Task brief: In the records that follow, find each line containing "password" and copy it.

Exercise inputs:
┌──

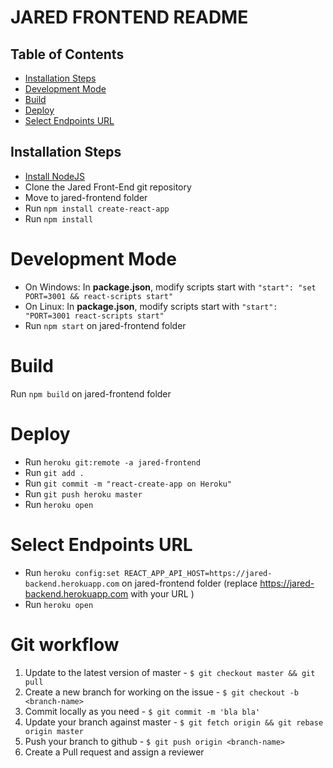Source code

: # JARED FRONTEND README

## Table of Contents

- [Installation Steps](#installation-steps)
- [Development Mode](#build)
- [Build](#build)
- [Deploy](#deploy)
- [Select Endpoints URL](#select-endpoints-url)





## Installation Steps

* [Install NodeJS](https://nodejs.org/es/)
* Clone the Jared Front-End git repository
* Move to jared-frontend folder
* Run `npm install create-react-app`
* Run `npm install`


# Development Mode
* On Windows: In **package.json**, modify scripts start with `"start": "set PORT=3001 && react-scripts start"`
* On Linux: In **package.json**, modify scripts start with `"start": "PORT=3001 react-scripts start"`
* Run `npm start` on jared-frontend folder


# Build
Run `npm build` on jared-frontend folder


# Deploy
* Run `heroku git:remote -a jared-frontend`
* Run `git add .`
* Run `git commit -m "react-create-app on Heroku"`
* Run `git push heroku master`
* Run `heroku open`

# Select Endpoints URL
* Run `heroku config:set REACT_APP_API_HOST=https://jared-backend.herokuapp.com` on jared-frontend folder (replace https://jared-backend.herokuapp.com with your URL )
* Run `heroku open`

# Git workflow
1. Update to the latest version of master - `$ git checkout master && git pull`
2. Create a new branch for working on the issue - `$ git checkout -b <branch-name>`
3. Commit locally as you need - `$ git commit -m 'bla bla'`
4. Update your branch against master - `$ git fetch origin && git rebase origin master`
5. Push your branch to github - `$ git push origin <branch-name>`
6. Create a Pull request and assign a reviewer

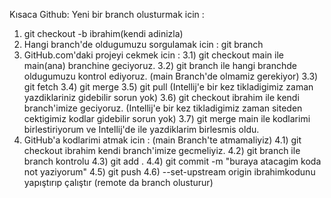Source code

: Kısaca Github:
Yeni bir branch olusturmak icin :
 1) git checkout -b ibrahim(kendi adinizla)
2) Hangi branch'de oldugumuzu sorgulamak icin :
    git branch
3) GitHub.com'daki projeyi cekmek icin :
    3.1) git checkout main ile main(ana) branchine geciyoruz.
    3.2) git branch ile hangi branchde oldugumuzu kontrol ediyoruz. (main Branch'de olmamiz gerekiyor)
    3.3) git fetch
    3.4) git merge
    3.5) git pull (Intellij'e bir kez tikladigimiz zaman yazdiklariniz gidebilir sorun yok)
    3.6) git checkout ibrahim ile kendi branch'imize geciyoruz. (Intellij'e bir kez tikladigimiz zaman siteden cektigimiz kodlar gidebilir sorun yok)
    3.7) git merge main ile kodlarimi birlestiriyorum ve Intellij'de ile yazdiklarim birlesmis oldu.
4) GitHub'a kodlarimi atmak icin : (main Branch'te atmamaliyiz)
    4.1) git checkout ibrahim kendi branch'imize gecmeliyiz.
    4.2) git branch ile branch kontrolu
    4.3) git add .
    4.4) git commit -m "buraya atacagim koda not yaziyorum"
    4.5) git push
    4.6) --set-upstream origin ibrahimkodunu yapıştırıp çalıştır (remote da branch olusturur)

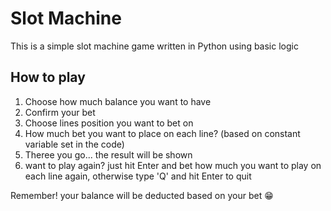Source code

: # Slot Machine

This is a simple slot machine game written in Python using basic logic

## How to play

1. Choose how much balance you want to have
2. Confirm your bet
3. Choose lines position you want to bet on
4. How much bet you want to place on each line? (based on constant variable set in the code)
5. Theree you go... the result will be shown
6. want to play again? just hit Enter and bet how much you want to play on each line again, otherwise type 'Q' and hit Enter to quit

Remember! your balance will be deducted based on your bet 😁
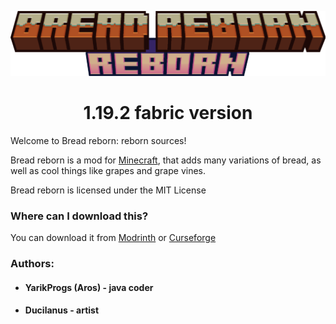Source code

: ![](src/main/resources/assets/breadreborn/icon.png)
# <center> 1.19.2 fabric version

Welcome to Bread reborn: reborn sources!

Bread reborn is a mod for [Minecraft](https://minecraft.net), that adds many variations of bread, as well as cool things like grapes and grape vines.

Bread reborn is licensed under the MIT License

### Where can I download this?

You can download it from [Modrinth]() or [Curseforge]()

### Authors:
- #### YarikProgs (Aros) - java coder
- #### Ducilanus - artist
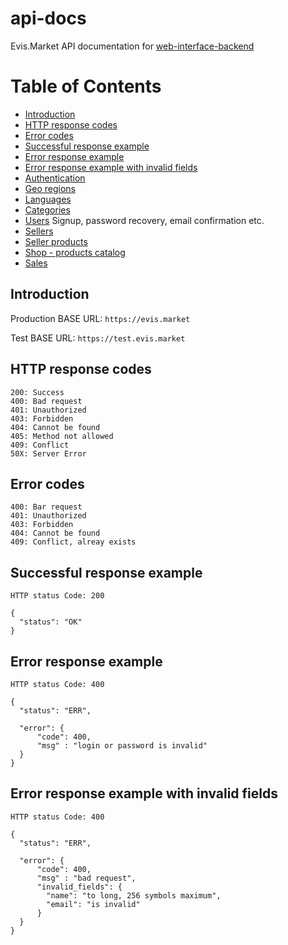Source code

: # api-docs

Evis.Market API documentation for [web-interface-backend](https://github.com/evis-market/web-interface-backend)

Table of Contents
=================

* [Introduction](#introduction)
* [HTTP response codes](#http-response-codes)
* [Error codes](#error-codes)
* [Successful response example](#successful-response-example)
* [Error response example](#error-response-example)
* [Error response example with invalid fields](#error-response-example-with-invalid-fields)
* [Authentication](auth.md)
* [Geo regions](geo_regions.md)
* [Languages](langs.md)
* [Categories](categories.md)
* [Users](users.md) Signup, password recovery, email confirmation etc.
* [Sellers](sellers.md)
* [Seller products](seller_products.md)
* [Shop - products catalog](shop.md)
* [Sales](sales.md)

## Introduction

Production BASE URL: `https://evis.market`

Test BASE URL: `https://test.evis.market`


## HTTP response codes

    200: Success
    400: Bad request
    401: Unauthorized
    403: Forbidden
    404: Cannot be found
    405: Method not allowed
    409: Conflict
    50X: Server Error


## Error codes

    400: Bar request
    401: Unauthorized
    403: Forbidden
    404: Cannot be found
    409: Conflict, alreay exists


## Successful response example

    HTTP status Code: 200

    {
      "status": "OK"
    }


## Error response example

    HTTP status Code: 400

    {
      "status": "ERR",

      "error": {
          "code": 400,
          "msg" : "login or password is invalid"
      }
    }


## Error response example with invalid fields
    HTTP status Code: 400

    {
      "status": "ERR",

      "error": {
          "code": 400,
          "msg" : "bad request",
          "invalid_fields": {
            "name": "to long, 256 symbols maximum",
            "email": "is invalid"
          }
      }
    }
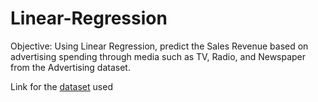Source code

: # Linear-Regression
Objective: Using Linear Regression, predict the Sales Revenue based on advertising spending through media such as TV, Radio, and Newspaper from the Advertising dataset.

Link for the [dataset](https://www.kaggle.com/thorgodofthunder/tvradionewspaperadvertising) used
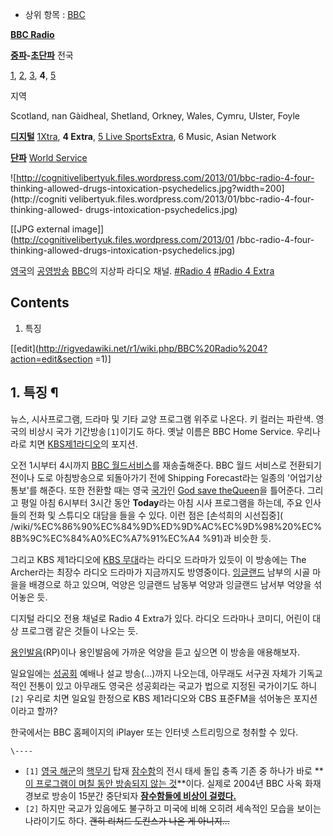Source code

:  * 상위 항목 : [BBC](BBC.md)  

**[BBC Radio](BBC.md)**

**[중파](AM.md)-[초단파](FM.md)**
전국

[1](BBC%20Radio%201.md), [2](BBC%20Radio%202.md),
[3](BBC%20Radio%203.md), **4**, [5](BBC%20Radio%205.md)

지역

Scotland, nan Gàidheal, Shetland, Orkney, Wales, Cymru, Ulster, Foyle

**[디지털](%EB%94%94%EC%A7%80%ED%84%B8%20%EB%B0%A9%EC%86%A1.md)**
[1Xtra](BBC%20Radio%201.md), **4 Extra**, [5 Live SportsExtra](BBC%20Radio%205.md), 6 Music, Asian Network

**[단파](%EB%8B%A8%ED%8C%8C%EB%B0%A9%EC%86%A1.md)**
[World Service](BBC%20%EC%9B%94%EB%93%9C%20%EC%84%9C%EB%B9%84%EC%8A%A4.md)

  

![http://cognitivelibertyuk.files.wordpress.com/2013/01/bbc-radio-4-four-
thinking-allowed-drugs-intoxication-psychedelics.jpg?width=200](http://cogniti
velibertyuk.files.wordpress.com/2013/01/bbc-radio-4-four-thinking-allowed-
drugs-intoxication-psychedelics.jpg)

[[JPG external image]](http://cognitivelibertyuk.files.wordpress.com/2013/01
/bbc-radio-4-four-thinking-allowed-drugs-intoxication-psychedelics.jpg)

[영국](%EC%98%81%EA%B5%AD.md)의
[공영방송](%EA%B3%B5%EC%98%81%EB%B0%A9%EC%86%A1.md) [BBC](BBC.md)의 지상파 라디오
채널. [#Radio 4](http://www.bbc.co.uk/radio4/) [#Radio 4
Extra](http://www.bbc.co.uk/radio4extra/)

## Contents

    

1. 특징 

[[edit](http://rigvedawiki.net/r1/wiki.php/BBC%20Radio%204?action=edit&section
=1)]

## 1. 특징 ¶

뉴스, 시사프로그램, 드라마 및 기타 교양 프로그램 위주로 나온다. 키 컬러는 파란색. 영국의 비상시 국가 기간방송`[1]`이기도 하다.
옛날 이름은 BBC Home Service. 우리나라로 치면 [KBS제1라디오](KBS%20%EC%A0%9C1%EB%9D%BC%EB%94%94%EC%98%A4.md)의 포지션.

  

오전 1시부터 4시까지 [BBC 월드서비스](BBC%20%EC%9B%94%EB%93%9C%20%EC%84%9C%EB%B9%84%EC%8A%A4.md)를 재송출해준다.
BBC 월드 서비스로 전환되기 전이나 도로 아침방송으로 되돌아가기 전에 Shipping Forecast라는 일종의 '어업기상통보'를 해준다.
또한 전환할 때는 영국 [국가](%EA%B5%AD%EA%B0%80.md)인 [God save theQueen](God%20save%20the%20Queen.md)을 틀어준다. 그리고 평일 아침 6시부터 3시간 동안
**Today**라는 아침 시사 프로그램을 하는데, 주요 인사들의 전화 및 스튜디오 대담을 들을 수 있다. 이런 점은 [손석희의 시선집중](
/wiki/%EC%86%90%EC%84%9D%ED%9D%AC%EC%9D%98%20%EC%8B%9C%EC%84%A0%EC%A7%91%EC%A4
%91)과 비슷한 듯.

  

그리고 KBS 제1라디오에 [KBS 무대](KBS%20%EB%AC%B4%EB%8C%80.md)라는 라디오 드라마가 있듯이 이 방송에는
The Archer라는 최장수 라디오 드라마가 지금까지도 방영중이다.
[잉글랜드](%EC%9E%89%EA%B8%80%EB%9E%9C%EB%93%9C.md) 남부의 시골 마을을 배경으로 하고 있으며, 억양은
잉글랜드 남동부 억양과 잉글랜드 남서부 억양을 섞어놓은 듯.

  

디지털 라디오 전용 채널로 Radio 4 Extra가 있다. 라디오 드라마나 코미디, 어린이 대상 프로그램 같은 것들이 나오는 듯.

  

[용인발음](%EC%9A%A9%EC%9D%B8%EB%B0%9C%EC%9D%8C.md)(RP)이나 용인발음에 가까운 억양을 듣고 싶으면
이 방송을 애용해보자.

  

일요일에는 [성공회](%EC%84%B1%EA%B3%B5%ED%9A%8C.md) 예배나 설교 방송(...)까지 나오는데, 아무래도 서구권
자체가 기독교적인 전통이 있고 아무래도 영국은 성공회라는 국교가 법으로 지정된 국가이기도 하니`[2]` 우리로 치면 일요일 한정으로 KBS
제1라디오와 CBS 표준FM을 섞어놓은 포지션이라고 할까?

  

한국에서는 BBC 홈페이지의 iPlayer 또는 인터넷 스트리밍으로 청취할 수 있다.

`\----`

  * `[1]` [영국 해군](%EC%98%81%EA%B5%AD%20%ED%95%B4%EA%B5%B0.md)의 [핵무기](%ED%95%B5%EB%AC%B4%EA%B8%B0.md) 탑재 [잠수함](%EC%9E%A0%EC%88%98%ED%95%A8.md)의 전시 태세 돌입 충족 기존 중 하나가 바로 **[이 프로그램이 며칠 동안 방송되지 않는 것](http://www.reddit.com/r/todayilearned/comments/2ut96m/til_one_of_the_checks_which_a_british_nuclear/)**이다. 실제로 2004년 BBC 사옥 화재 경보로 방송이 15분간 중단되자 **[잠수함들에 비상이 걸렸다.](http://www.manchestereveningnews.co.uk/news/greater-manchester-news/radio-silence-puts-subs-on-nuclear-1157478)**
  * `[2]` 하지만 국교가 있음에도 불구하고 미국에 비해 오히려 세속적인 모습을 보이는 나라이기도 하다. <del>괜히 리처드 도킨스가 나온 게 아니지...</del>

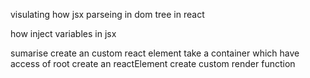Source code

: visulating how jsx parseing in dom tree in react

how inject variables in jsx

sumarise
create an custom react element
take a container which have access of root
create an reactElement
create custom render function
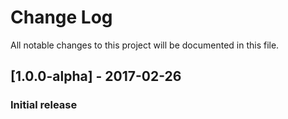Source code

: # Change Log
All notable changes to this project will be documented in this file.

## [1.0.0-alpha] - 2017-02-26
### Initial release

└──

Completed exercise:
* [Users](users.md) Signup, password recovery, email confirmation etc.
          "msg" : "login or password is invalid"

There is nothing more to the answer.